**Aim of the exercise:** Filter this material down to the lines that hold "build", copying each one.

******

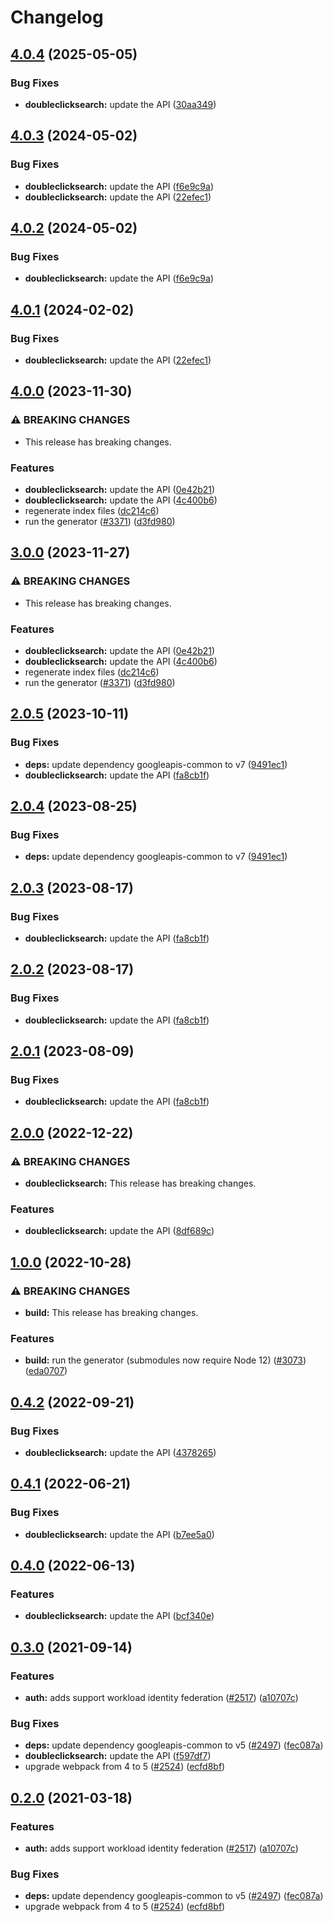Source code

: # Changelog

## [4.0.4](https://github.com/googleapis/google-api-nodejs-client/compare/doubleclicksearch-v4.0.3...doubleclicksearch-v4.0.4) (2025-05-05)


### Bug Fixes

* **doubleclicksearch:** update the API ([30aa349](https://github.com/googleapis/google-api-nodejs-client/commit/30aa3492fb5500cddc997448447cdb93649de387))

## [4.0.3](https://github.com/googleapis/google-api-nodejs-client/compare/doubleclicksearch-v4.0.2...doubleclicksearch-v4.0.3) (2024-05-02)


### Bug Fixes

* **doubleclicksearch:** update the API ([f6e9c9a](https://github.com/googleapis/google-api-nodejs-client/commit/f6e9c9a07c6871be0b722532e09a1079fa2aa84d))
* **doubleclicksearch:** update the API ([22efec1](https://github.com/googleapis/google-api-nodejs-client/commit/22efec1b0f37d5879436a6eac15711db29b00f29))

## [4.0.2](https://github.com/googleapis/google-api-nodejs-client/compare/doubleclicksearch-v4.0.1...doubleclicksearch-v4.0.2) (2024-05-02)


### Bug Fixes

* **doubleclicksearch:** update the API ([f6e9c9a](https://github.com/googleapis/google-api-nodejs-client/commit/f6e9c9a07c6871be0b722532e09a1079fa2aa84d))

## [4.0.1](https://github.com/googleapis/google-api-nodejs-client/compare/doubleclicksearch-v4.0.0...doubleclicksearch-v4.0.1) (2024-02-02)


### Bug Fixes

* **doubleclicksearch:** update the API ([22efec1](https://github.com/googleapis/google-api-nodejs-client/commit/22efec1b0f37d5879436a6eac15711db29b00f29))

## [4.0.0](https://github.com/googleapis/google-api-nodejs-client/compare/doubleclicksearch-v3.0.0...doubleclicksearch-v4.0.0) (2023-11-30)


### ⚠ BREAKING CHANGES

* This release has breaking changes.

### Features

* **doubleclicksearch:** update the API ([0e42b21](https://github.com/googleapis/google-api-nodejs-client/commit/0e42b214dd6098c821357bcb8071a0d4a3f8cd39))
* **doubleclicksearch:** update the API ([4c400b6](https://github.com/googleapis/google-api-nodejs-client/commit/4c400b69964edcfe5035d38adae096d0799bf099))
* regenerate index files ([dc214c6](https://github.com/googleapis/google-api-nodejs-client/commit/dc214c6fc788530f9723840985ef901e725b4330))
* run the generator ([#3371](https://github.com/googleapis/google-api-nodejs-client/issues/3371)) ([d3fd980](https://github.com/googleapis/google-api-nodejs-client/commit/d3fd980907c318048c7ee471c38033cf529a3c04))

## [3.0.0](https://github.com/googleapis/google-api-nodejs-client/compare/doubleclicksearch-v2.0.5...doubleclicksearch-v3.0.0) (2023-11-27)


### ⚠ BREAKING CHANGES

* This release has breaking changes.

### Features

* **doubleclicksearch:** update the API ([0e42b21](https://github.com/googleapis/google-api-nodejs-client/commit/0e42b214dd6098c821357bcb8071a0d4a3f8cd39))
* **doubleclicksearch:** update the API ([4c400b6](https://github.com/googleapis/google-api-nodejs-client/commit/4c400b69964edcfe5035d38adae096d0799bf099))
* regenerate index files ([dc214c6](https://github.com/googleapis/google-api-nodejs-client/commit/dc214c6fc788530f9723840985ef901e725b4330))
* run the generator ([#3371](https://github.com/googleapis/google-api-nodejs-client/issues/3371)) ([d3fd980](https://github.com/googleapis/google-api-nodejs-client/commit/d3fd980907c318048c7ee471c38033cf529a3c04))

## [2.0.5](https://github.com/googleapis/google-api-nodejs-client/compare/doubleclicksearch-v2.0.4...doubleclicksearch-v2.0.5) (2023-10-11)


### Bug Fixes

* **deps:** update dependency googleapis-common to v7 ([9491ec1](https://github.com/googleapis/google-api-nodejs-client/commit/9491ec1cdc3c413e7d73edcfcd59cf5c28a7c855))
* **doubleclicksearch:** update the API ([fa8cb1f](https://github.com/googleapis/google-api-nodejs-client/commit/fa8cb1f4aaaef70b87381b2c5a4db1b3f629f833))

## [2.0.4](https://github.com/googleapis/google-api-nodejs-client/compare/doubleclicksearch-v2.0.3...doubleclicksearch-v2.0.4) (2023-08-25)


### Bug Fixes

* **deps:** update dependency googleapis-common to v7 ([9491ec1](https://github.com/googleapis/google-api-nodejs-client/commit/9491ec1cdc3c413e7d73edcfcd59cf5c28a7c855))

## [2.0.3](https://github.com/googleapis/google-api-nodejs-client/compare/doubleclicksearch-v2.0.2...doubleclicksearch-v2.0.3) (2023-08-17)


### Bug Fixes

* **doubleclicksearch:** update the API ([fa8cb1f](https://github.com/googleapis/google-api-nodejs-client/commit/fa8cb1f4aaaef70b87381b2c5a4db1b3f629f833))

## [2.0.2](https://github.com/googleapis/google-api-nodejs-client/compare/doubleclicksearch-v2.0.1...doubleclicksearch-v2.0.2) (2023-08-17)


### Bug Fixes

* **doubleclicksearch:** update the API ([fa8cb1f](https://github.com/googleapis/google-api-nodejs-client/commit/fa8cb1f4aaaef70b87381b2c5a4db1b3f629f833))

## [2.0.1](https://github.com/googleapis/google-api-nodejs-client/compare/doubleclicksearch-v2.0.0...doubleclicksearch-v2.0.1) (2023-08-09)


### Bug Fixes

* **doubleclicksearch:** update the API ([fa8cb1f](https://github.com/googleapis/google-api-nodejs-client/commit/fa8cb1f4aaaef70b87381b2c5a4db1b3f629f833))

## [2.0.0](https://github.com/googleapis/google-api-nodejs-client/compare/doubleclicksearch-v1.0.0...doubleclicksearch-v2.0.0) (2022-12-22)


### ⚠ BREAKING CHANGES

* **doubleclicksearch:** This release has breaking changes.

### Features

* **doubleclicksearch:** update the API ([8df689c](https://github.com/googleapis/google-api-nodejs-client/commit/8df689c853a1bade2b15a5639d4f512121c11a6d))

## [1.0.0](https://github.com/googleapis/google-api-nodejs-client/compare/doubleclicksearch-v0.4.2...doubleclicksearch-v1.0.0) (2022-10-28)


### ⚠ BREAKING CHANGES

* **build:** This release has breaking changes.

### Features

* **build:** run the generator (submodules now require Node 12) ([#3073](https://github.com/googleapis/google-api-nodejs-client/issues/3073)) ([eda0707](https://github.com/googleapis/google-api-nodejs-client/commit/eda07079dadab46a80b6f9ede618f4f43030169e))

## [0.4.2](https://github.com/googleapis/google-api-nodejs-client/compare/doubleclicksearch-v0.4.1...doubleclicksearch-v0.4.2) (2022-09-21)


### Bug Fixes

* **doubleclicksearch:** update the API ([4378265](https://github.com/googleapis/google-api-nodejs-client/commit/4378265c69f3aab5f3a4494cbece9b85592164f8))

## [0.4.1](https://github.com/googleapis/google-api-nodejs-client/compare/doubleclicksearch-v0.4.0...doubleclicksearch-v0.4.1) (2022-06-21)


### Bug Fixes

* **doubleclicksearch:** update the API ([b7ee5a0](https://github.com/googleapis/google-api-nodejs-client/commit/b7ee5a0d2630f53fed1f3a74d46fd95f596b2b66))

## [0.4.0](https://github.com/googleapis/google-api-nodejs-client/compare/doubleclicksearch-v0.3.0...doubleclicksearch-v0.4.0) (2022-06-13)


### Features

* **doubleclicksearch:** update the API ([bcf340e](https://github.com/googleapis/google-api-nodejs-client/commit/bcf340ea177473a05259043a535e2b8979a758d1))

## [0.3.0](https://www.github.com/googleapis/google-api-nodejs-client/compare/doubleclicksearch-v0.2.0...doubleclicksearch-v0.3.0) (2021-09-14)


### Features

* **auth:** adds support workload identity federation ([#2517](https://www.github.com/googleapis/google-api-nodejs-client/issues/2517)) ([a10707c](https://www.github.com/googleapis/google-api-nodejs-client/commit/a10707c477759e7c9ef6360a2fe800856fb600c1))


### Bug Fixes

* **deps:** update dependency googleapis-common to v5 ([#2497](https://www.github.com/googleapis/google-api-nodejs-client/issues/2497)) ([fec087a](https://www.github.com/googleapis/google-api-nodejs-client/commit/fec087abcf3d994dd41c3ffa0a0c12b1f9f09dae))
* **doubleclicksearch:** update the API ([f597df7](https://www.github.com/googleapis/google-api-nodejs-client/commit/f597df75b19c458a17169cba35b239c078c7546e))
* upgrade webpack from 4 to 5  ([#2524](https://www.github.com/googleapis/google-api-nodejs-client/issues/2524)) ([ecfd8bf](https://www.github.com/googleapis/google-api-nodejs-client/commit/ecfd8bfcd06e1beabff7ec9a8c4000222379eb8d))

## [0.2.0](https://www.github.com/googleapis/google-api-nodejs-client/compare/doubleclicksearch-v0.1.0...doubleclicksearch-v0.2.0) (2021-03-18)


### Features

* **auth:** adds support workload identity federation ([#2517](https://www.github.com/googleapis/google-api-nodejs-client/issues/2517)) ([a10707c](https://www.github.com/googleapis/google-api-nodejs-client/commit/a10707c477759e7c9ef6360a2fe800856fb600c1))


### Bug Fixes

* **deps:** update dependency googleapis-common to v5 ([#2497](https://www.github.com/googleapis/google-api-nodejs-client/issues/2497)) ([fec087a](https://www.github.com/googleapis/google-api-nodejs-client/commit/fec087abcf3d994dd41c3ffa0a0c12b1f9f09dae))
* upgrade webpack from 4 to 5  ([#2524](https://www.github.com/googleapis/google-api-nodejs-client/issues/2524)) ([ecfd8bf](https://www.github.com/googleapis/google-api-nodejs-client/commit/ecfd8bfcd06e1beabff7ec9a8c4000222379eb8d))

******

**Answer to this task:**
* **build:** This release has breaking changes.
* **build:** run the generator (submodules now require Node 12) ([#3073](https://github.com/googleapis/google-api-nodejs-client/issues/3073)) ([eda0707](https://github.com/googleapis/google-api-nodejs-client/commit/eda07079dadab46a80b6f9ede618f4f43030169e))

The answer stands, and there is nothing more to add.